* **Material for this exercise**:
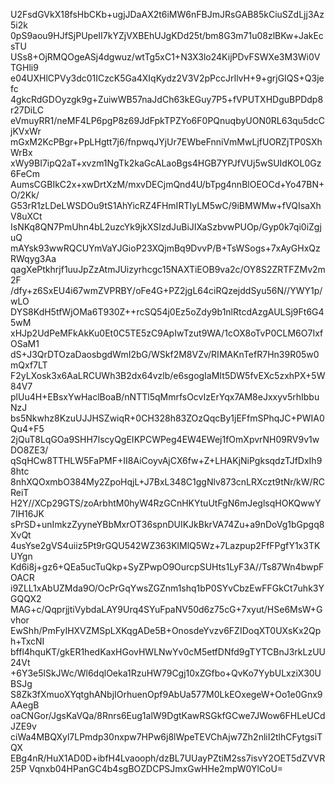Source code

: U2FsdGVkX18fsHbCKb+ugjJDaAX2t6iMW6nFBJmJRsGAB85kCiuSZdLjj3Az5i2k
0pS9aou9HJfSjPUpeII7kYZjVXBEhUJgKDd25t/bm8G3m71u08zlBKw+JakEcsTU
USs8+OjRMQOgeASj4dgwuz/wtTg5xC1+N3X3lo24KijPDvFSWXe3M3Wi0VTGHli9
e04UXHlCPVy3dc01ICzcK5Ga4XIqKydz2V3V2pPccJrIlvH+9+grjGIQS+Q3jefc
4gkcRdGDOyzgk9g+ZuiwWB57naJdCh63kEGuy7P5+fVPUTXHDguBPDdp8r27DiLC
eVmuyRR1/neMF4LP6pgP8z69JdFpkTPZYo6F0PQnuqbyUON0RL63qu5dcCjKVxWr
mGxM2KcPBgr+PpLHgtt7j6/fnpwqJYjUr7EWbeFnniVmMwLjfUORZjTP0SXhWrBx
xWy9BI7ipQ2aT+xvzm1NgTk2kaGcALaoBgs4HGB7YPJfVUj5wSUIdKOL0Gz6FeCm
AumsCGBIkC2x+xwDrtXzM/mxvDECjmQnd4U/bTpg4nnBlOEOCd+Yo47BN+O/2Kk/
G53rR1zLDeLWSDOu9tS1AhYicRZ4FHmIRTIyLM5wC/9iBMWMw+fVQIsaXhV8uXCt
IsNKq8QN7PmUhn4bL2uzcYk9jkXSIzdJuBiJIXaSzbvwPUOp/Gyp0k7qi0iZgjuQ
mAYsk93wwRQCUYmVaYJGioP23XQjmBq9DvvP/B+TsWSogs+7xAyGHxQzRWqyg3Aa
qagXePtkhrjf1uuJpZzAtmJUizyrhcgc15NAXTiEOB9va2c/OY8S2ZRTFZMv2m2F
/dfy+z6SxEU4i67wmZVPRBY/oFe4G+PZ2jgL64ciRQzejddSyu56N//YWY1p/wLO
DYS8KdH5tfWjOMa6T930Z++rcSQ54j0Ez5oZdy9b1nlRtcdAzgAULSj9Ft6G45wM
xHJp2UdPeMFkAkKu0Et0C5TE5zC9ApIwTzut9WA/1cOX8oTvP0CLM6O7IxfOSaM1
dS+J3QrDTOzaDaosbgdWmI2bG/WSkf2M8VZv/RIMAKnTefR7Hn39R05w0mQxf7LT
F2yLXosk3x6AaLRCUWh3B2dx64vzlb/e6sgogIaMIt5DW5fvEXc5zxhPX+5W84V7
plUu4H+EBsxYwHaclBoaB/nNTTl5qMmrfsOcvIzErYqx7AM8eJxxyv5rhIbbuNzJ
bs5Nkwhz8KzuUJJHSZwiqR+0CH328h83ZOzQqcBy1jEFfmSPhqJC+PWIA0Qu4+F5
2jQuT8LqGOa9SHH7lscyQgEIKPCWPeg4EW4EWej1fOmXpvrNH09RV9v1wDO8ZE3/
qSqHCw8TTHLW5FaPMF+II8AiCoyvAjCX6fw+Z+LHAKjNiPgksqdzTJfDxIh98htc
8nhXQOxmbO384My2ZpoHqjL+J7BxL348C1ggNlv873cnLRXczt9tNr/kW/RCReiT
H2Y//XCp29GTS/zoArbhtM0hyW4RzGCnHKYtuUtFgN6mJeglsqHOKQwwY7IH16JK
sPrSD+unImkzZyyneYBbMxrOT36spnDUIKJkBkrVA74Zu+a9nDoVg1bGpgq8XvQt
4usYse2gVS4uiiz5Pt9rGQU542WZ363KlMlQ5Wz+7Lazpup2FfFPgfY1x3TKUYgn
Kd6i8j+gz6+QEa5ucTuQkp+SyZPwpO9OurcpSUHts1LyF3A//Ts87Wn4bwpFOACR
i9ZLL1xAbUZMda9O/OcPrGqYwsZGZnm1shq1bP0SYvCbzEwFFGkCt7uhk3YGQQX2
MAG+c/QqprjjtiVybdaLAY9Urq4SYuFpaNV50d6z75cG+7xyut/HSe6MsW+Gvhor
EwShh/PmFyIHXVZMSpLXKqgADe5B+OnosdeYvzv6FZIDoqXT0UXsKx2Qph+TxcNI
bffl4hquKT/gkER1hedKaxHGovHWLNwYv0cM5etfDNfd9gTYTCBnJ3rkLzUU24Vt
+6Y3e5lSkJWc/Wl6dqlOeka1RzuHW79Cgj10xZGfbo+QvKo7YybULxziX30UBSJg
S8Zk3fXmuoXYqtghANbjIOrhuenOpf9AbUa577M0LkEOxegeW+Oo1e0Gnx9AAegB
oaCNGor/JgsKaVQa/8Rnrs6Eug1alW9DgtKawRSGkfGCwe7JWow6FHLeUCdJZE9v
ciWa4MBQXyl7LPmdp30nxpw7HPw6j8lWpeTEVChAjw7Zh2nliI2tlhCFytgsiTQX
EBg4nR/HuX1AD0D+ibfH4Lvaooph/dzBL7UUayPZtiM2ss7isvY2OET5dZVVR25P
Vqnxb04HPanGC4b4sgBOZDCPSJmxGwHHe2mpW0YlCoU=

* * *

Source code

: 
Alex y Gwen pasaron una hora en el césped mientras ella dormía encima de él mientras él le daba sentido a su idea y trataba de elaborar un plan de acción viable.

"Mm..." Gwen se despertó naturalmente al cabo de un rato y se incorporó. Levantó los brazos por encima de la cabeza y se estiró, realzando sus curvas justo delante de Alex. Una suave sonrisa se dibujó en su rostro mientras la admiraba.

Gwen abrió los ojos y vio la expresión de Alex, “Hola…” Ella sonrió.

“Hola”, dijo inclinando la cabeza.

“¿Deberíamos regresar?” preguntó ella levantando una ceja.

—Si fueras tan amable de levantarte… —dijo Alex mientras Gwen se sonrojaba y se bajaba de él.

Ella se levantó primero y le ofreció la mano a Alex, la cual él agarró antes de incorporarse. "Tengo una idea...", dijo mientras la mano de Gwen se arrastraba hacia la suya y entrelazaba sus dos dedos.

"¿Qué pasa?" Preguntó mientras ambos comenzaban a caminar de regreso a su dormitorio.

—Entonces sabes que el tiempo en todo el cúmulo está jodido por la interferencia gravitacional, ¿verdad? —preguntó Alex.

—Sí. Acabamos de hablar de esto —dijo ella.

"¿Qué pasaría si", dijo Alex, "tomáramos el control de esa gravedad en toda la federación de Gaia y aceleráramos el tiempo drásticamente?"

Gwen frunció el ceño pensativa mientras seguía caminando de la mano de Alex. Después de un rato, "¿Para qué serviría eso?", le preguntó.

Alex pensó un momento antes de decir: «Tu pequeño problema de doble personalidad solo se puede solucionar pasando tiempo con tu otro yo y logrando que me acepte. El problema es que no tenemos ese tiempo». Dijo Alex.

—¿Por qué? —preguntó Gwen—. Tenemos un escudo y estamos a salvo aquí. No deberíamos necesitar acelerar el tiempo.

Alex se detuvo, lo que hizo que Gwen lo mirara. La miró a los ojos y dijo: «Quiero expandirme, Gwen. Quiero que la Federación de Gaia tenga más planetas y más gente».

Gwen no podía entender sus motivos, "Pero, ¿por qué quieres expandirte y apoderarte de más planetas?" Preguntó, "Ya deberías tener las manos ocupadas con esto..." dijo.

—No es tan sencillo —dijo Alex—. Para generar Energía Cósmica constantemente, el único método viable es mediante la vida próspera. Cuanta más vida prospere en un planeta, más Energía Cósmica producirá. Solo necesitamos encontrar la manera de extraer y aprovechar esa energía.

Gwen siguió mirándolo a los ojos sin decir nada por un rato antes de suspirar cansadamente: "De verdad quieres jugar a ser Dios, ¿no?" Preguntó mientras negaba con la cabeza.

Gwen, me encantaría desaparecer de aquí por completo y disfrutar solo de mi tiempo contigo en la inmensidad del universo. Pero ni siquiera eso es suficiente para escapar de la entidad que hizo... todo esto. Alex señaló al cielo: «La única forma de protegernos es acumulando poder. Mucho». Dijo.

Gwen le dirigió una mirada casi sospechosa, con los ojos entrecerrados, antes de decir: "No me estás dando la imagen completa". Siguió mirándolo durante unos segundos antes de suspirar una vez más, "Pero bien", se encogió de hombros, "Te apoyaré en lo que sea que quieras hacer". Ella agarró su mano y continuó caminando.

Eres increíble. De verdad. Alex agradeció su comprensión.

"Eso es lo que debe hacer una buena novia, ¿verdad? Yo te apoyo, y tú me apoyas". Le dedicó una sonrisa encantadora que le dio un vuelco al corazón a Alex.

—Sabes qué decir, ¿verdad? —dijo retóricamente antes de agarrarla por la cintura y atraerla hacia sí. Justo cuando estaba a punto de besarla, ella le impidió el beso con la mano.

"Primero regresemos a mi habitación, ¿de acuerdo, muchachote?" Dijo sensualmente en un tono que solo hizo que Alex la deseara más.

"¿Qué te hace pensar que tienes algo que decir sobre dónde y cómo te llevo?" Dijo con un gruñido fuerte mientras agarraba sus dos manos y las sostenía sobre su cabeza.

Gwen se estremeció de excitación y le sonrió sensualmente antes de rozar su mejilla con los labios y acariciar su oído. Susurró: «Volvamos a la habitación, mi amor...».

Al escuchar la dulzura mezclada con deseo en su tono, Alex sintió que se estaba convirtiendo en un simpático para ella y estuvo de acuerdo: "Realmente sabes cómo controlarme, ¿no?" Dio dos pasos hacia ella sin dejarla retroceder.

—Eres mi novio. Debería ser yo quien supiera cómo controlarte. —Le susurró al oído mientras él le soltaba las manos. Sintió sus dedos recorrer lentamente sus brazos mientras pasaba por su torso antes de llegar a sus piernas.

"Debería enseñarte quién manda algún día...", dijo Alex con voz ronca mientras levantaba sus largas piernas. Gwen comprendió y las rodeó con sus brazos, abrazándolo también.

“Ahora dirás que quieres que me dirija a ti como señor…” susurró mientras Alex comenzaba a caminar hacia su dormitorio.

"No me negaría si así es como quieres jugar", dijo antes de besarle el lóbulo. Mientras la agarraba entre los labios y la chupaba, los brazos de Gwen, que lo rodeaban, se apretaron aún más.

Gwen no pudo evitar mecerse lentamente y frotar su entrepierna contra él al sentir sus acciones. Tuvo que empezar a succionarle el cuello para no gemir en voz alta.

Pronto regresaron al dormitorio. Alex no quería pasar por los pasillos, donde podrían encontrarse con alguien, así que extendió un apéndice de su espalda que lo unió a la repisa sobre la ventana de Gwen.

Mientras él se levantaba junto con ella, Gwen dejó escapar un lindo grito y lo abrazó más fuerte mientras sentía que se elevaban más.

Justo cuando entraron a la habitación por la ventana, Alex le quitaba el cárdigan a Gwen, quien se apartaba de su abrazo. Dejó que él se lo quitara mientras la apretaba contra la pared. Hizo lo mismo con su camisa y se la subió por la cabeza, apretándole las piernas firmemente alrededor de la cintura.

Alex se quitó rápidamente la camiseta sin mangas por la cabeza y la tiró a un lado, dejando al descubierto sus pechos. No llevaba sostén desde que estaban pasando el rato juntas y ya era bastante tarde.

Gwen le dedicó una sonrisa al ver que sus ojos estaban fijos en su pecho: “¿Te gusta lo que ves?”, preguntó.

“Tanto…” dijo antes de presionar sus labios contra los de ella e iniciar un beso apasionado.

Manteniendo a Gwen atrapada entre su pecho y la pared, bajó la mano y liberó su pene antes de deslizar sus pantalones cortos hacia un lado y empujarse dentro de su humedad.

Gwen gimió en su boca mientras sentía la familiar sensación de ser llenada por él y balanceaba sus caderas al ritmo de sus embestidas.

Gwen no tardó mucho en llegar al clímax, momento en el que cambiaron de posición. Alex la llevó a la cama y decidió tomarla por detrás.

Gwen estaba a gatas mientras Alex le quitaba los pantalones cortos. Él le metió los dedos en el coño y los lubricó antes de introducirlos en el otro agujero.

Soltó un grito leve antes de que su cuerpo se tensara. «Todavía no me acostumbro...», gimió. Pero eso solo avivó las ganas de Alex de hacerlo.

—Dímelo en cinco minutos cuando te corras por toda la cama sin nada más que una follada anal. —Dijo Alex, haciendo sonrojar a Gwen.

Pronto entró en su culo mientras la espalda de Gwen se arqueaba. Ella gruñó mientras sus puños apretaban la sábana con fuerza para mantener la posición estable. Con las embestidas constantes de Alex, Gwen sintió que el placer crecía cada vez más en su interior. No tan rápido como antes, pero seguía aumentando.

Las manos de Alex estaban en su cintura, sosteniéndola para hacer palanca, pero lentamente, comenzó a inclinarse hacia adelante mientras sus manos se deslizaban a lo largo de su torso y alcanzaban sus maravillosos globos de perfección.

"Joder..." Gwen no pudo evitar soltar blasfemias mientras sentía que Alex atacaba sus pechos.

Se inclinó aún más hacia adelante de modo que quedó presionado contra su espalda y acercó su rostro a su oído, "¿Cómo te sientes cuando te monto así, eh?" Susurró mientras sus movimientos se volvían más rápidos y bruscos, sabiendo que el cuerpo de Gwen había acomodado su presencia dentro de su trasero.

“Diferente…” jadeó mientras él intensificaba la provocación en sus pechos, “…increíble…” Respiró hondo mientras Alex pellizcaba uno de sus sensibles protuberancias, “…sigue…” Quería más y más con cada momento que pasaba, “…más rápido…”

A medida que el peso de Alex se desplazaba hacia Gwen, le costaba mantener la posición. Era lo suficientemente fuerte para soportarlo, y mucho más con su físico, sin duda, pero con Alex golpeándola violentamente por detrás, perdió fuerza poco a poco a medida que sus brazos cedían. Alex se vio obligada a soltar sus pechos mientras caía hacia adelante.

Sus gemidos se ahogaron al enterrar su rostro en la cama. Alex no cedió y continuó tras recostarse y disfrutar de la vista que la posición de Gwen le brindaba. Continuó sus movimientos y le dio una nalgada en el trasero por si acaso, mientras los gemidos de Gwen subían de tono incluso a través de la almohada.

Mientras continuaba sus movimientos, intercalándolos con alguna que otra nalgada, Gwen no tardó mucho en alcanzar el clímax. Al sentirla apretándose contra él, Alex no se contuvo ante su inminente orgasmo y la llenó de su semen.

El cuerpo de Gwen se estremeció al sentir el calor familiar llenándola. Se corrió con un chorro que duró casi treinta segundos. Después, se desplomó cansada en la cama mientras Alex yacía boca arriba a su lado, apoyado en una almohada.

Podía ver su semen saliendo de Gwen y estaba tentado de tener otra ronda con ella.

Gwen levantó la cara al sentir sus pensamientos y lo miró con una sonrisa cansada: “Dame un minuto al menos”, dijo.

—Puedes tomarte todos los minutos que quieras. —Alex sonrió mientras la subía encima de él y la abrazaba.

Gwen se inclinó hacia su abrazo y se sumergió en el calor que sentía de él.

* **What to work on**: Select the lines in this material that hold the word "Hola", leaving none out.

* **Solved exercise**:
Gwen abrió los ojos y vio la expresión de Alex, “Hola…” Ella sonrió.
“Hola”, dijo inclinando la cabeza.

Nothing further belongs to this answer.